Rendered images with source text:

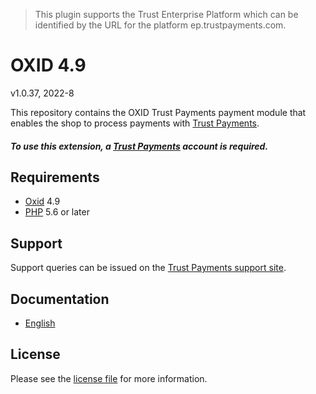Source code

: > This plugin supports the Trust Enterprise Platform which can be identified by the URL for the platform ep.trustpayments.com.

# OXID 4.9

v1.0.37, 2022-8

This repository contains the OXID  Trust Payments payment module that enables the shop to process payments with [Trust Payments](https://www.trustpayments.com/).

##### To use this extension, a [Trust Payments](https://ep.trustpayments.com/user/signup)  account is required.

## Requirements

* [Oxid](https://www.oxid-esales.com/) 4.9
* [PHP](http://php.net/) 5.6 or later

## Support

Support queries can be issued on the [Trust Payments support site](https://www.trustpayments.com/contact-us/).

## Documentation

* [English](https://plugin-documentation.ep.trustpayments.com/TrustPayments/oxid-4.9/1.0.37/docs/en/documentation.html)

## License

Please see the [license file](https://github.com/TrustPayments/oxid-4.9/blob/1.0.37/LICENSE) for more information.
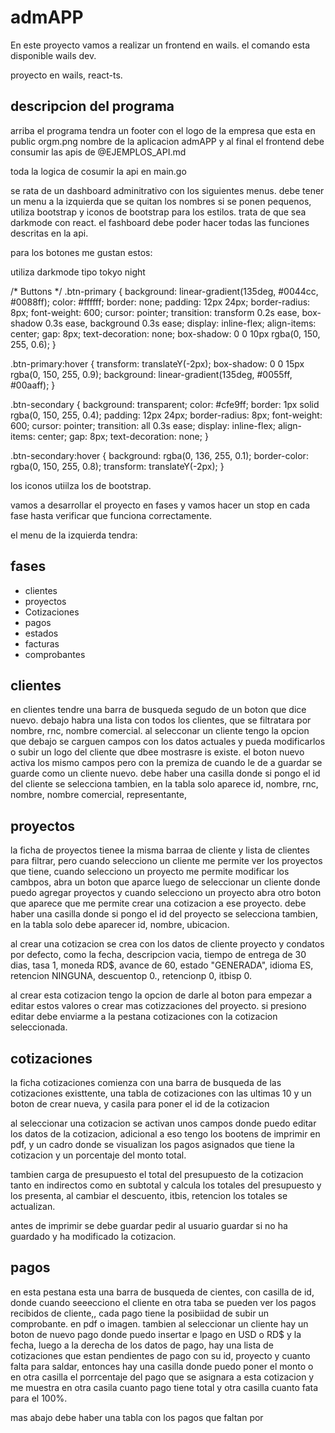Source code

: # admAPP

En este proyecto vamos a realizar un frontend en wails. el comando esta disponible wails dev. 

proyecto en wails, react-ts.

## descripcion del programa

arriba el programa tendra un footer con el logo de la empresa que esta en public orgm.png nombre de la aplicacion admAPP y al final 
el frontend debe consumir las apis de @EJEMPLOS_API.md 

toda la logica de cosumir la api en main.go

se rata de un dashboard adminitrativo con los siguientes menus. debe tener un menu a la izquierda que se quitan los nombres si se ponen pequenos, utiliza bootstrap y iconos de bootstrap para los estilos. trata de que sea darkmode con react. el fashboard debe poder hacer todas las funciones descritas en la api.

para los botones me gustan estos:

utiliza darkmode tipo tokyo night

/* Buttons */
.btn-primary {
    background: linear-gradient(135deg, #0044cc, #0088ff);
    color: #ffffff;
    border: none;
    padding: 12px 24px;
    border-radius: 8px;
    font-weight: 600;
    cursor: pointer;
    transition: transform 0.2s ease, box-shadow 0.3s ease, background 0.3s ease;
    display: inline-flex;
    align-items: center;
    gap: 8px;
    text-decoration: none;
    box-shadow: 0 0 10px rgba(0, 150, 255, 0.6);
}

.btn-primary:hover {
    transform: translateY(-2px);
    box-shadow: 0 0 15px rgba(0, 150, 255, 0.9);
    background: linear-gradient(135deg, #0055ff, #00aaff);
}

.btn-secondary {
    background: transparent;
    color: #cfe9ff;
    border: 1px solid rgba(0, 150, 255, 0.4);
    padding: 12px 24px;
    border-radius: 8px;
    font-weight: 600;
    cursor: pointer;
    transition: all 0.3s ease;
    display: inline-flex;
    align-items: center;
    gap: 8px;
    text-decoration: none;
}

.btn-secondary:hover {
    background: rgba(0, 136, 255, 0.1);
    border-color: rgba(0, 150, 255, 0.8);
    transform: translateY(-2px);
}


los iconos utiilza los de bootstrap.

vamos a desarrollar el proyecto en fases y vamos hacer un stop en cada fase hasta verificar que funciona correctamente.

el menu de la izquierda tendra:

## fases

- clientes
- proyectos
- Cotizaciones
- pagos
- estados
- facturas
- comprobantes

## clientes

en clientes tendre una barra de busqueda segudo de un boton que dice nuevo.
debajo habra una lista con todos los clientes, que se filtratara por nombre, rnc, nombre comercial.
al selecconar un cliente tengo la opcion que debajo se carguen campos con los datos actuales y pueda modificarlos o subir un logo del cliente que dbee mostrasre is existe.
el boton nuevo activa los mismo campos pero con la premiza de cuando le de a guardar se guarde como un cliente nuevo. debe haber una casilla donde si pongo el id del cliente se selecciona tambien, en la tabla solo aparece id, nombre, rnc, nombre, nombre comercial, representante, 

## proyectos

la ficha de proyectos tienee la misma barraa de cliente y lista de clientes para filtrar, pero cuando selecciono un cliente me permite ver los proyectos que tiene, cuando selecciono un proyecto me permite modificar los cambpos, abra un boton que aparce luego de seleccionar un cliente donde puedo agregar proyectos y cuando selecciono un proyecto abra otro boton que aparece que me permite crear una cotizacion a ese proyecto. debe haber una casilla donde si pongo el id del proyecto se selecciona tambien, en la tabla solo debe aparecer id, nombre, ubicacion.

al crear una cotizacion se crea con los datos de cliente proyecto y condatos por defecto, como la fecha, descripcion vacia, tiempo de entrega de 30 dias, tasa 1, moneda RD$, avance de 60, estado "GENERADA", idioma ES, retencion NINGUNA, descuentop 0., retencionp 0, itbisp 0.

al crear esta cotizacion tengo la opcion de darle al boton para empezar a editar estos valores o crear mas cotizzaciones del proyecto. si presiono editar debe enviarme a la pestana cotizaciones con la cotizacion seleccionada.

## cotizaciones

la ficha cotizaciones comienza con una barra de busqueda de las cotizaciones existtente, una tabla de cotizaciones con las ultimas 10 y un boton de crear nueva, y casila para poner el id de la cotizacion

al seleccionar una cotizacion se activan unos campos donde puedo editar los datos de la cotizacion, adicional a eso tengo los bootens de imprimir en pdf, y un cadro donde se visualizan los pagos asignados que tiene la cotizacion y un porcentaje del monto total.

tambien carga de presupuesto el total del presupuesto de la cotizacion tanto en indirectos como en subtotal y calcula los totales del presupuesto y los presenta, al cambiar el descuento, itbis, retencion los totales se actualizan.

antes de imprimir se debe guardar pedir al usuario guardar si no ha guardado y ha modificado la cotizacion.


## pagos

en esta pestana esta una barra de busqueda de cientes, con casilla de id, donde cuando seeecciono el cliente en otra taba se pueden ver los pagos recibidos de cliente,, cada pago tiene la posibiidad de subir un comprobante. en pdf o imagen. tambien al seleccionar un cliente hay un boton de nuevo pago donde puedo insertar e lpago en USD o RD$ y la fecha, luego a la derecha de los datos de pago, hay una lista de cotizaciones que estan pendientes de pago con su id, proyecto y cuanto falta para saldar, entonces hay una casilla donde puedo poner el monto o en otra casilla el porrcentaje del pago que se asignara a esta cotizacion y me muestra en otra casila cuanto pago tiene total y otra casilla cuanto fata para el 100%.

mas abajo debe haber una tabla con los pagos que faltan por 

## 

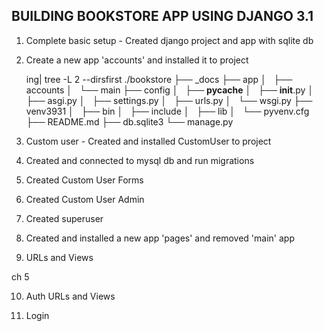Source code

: ## BUILDING BOOKSTORE APP USING DJANGO 3.1

1. Complete basic setup - Created django project and app with sqlite db

2. Create a new app 'accounts' and installed it to project

	ing| tree -L 2 --dirsfirst
	./bookstore
	├── _docs
	├── app
	│   ├── accounts
	│   └── main
	├── config
	│   ├── __pycache__
	│   ├── __init__.py
	│   ├── asgi.py
	│   ├── settings.py
	│   ├── urls.py
	│   └── wsgi.py
	├── venv3931
	│   ├── bin
	│   ├── include
	│   ├── lib
	│   └── pyvenv.cfg
	├── README.md
	├── db.sqlite3
	└── manage.py

3. Custom user - Created and installed CustomUser to project

4. Created and connected to mysql db and run migrations

5. Created Custom User Forms

6. Created Custom User Admin

7. Created superuser

8. Created and installed a new app 'pages' and removed 'main' app

9. URLs and Views

ch 5

10. Auth URLs and Views

11. Login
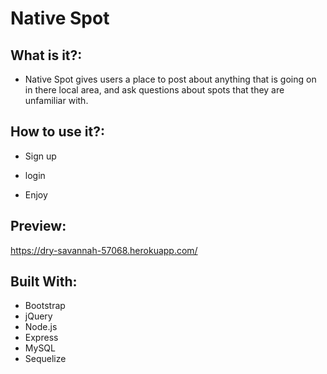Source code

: # Native Spot

## What is it?:
  
  * Native Spot gives users a place to post about anything that is going on in there local area, and ask questions about spots that they are unfamiliar with.

## How to use it?:

  * Sign up 

  * login

  * Enjoy


## Preview: 
   https://dry-savannah-57068.herokuapp.com/

## Built With:
  * Bootstrap
  * jQuery
  * Node.js
  * Express
  * MySQL
  * Sequelize


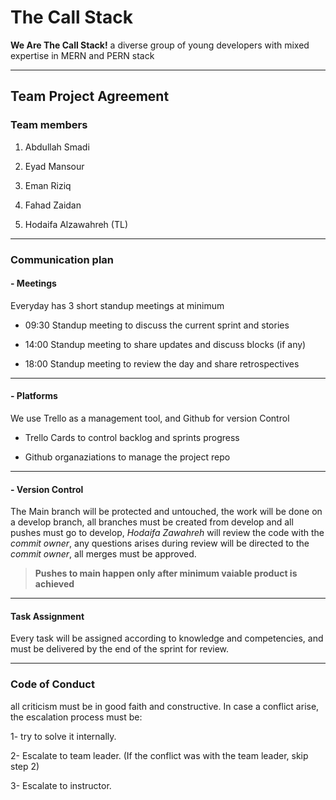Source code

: # The Call Stack

**We Are The Call Stack!** a diverse group of young developers with mixed expertise in MERN and PERN stack

---

## Team Project Agreement

### Team members

1. Abdullah Smadi

2. Eyad Mansour

3. Eman Riziq

4. Fahad Zaidan

5. Hodaifa Alzawahreh (TL)

---

### Communication plan

#### - Meetings

Everyday has 3 short standup meetings at minimum

- 09:30 Standup meeting to discuss the current sprint and stories

- 14:00 Standup meeting to share updates and discuss blocks (if any)

- 18:00 Standup meeting to review the day and share retrospectives

---

#### - Platforms

We use Trello as a management tool, and Github for version Control

- Trello Cards to control backlog and sprints progress

- Github organaziations to manage the project repo

---

#### - Version Control

The Main branch will be protected and untouched, the work will be done on a develop branch, all branches must be created from develop and all pushes must go to develop, *Hodaifa Zawahreh* will review the code with the *commit owner*, any questions arises during review will be directed to the *commit owner*, all merges must be approved.
>**Pushes to main happen only after minimum vaiable product is achieved**

---

#### Task Assignment

Every task will be assigned according to knowledge and competencies, and must be delivered by the end of the sprint for review.

---

### Code of Conduct

all criticism must be in good faith and constructive. In case a conflict arise, the escalation process must be:

1- try to solve it internally.

2- Escalate to team leader. (If the conflict was with the team leader, skip step 2)

3- Escalate to instructor.
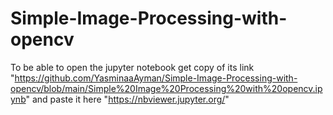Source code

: # Simple-Image-Processing-with-opencv
To be able to open the jupyter notebook get copy of its link "https://github.com/YasminaaAyman/Simple-Image-Processing-with-opencv/blob/main/Simple%20Image%20Processing%20with%20opencv.ipynb" and paste it here "https://nbviewer.jupyter.org/"
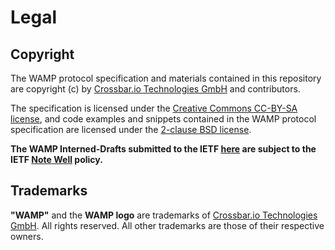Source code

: # Legal

## Copyright

The WAMP protocol specification and materials contained in this repository are copyright (c) by [Crossbar.io Technologies GmbH](http://crossbario.com) and contributors.

The specification is licensed under the [Creative Commons CC-BY-SA license](http://creativecommons.org/licenses/by-sa/3.0/), and code examples and snippets contained in the WAMP protocol specification are licensed under the [2-clause BSD license](https://opensource.org/licenses/BSD-2-Clause).

**The WAMP Interned-Drafts submitted to the IETF [here](https://tools.ietf.org/html/draft-oberstet-hybi-crossbar-wamp) are subject to the IETF [Note Well](https://www.ietf.org/about/note-well.html) policy.**

## Trademarks

**"WAMP"** and the **WAMP logo** are trademarks of [Crossbar.io Technologies GmbH](http://crossbario.com). All rights reserved. All other trademarks are those of their respective owners.
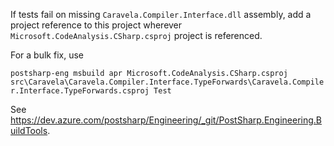 If tests fail on missing `Caravela.Compiler.Interface.dll` assembly, add a project reference to this project wherever `Microsoft.CodeAnalysis.CSharp.csproj` project is referenced.

For a bulk fix, use

`postsharp-eng msbuild apr Microsoft.CodeAnalysis.CSharp.csproj src\Caravela\Caravela.Compiler.Interface.TypeForwards\Caravela.Compiler.Interface.TypeForwards.csproj Test`

See https://dev.azure.com/postsharp/Engineering/_git/PostSharp.Engineering.BuildTools.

Exercise directions: Out of the data above, transcribe exactly and only the lines starting with the line that has "border: none;" and going on through the line that has "debajo habra una", both included.

Result for this task:
    border: none;
    padding: 12px 24px;
    border-radius: 8px;
    font-weight: 600;
    cursor: pointer;
    transition: transform 0.2s ease, box-shadow 0.3s ease, background 0.3s ease;
    display: inline-flex;
    align-items: center;
    gap: 8px;
    text-decoration: none;
    box-shadow: 0 0 10px rgba(0, 150, 255, 0.6);
}

.btn-primary:hover {
    transform: translateY(-2px);
    box-shadow: 0 0 15px rgba(0, 150, 255, 0.9);
    background: linear-gradient(135deg, #0055ff, #00aaff);
}

.btn-secondary {
    background: transparent;
    color: #cfe9ff;
    border: 1px solid rgba(0, 150, 255, 0.4);
    padding: 12px 24px;
    border-radius: 8px;
    font-weight: 600;
    cursor: pointer;
    transition: all 0.3s ease;
    display: inline-flex;
    align-items: center;
    gap: 8px;
    text-decoration: none;
}

.btn-secondary:hover {
    background: rgba(0, 136, 255, 0.1);
    border-color: rgba(0, 150, 255, 0.8);
    transform: translateY(-2px);
}


los iconos utiilza los de bootstrap.

vamos a desarrollar el proyecto en fases y vamos hacer un stop en cada fase hasta verificar que funciona correctamente.

el menu de la izquierda tendra:

## fases

- clientes
- proyectos
- Cotizaciones
- pagos
- estados
- facturas
- comprobantes

## clientes

en clientes tendre una barra de busqueda segudo de un boton que dice nuevo.
debajo habra una lista con todos los clientes, que se filtratara por nombre, rnc, nombre comercial.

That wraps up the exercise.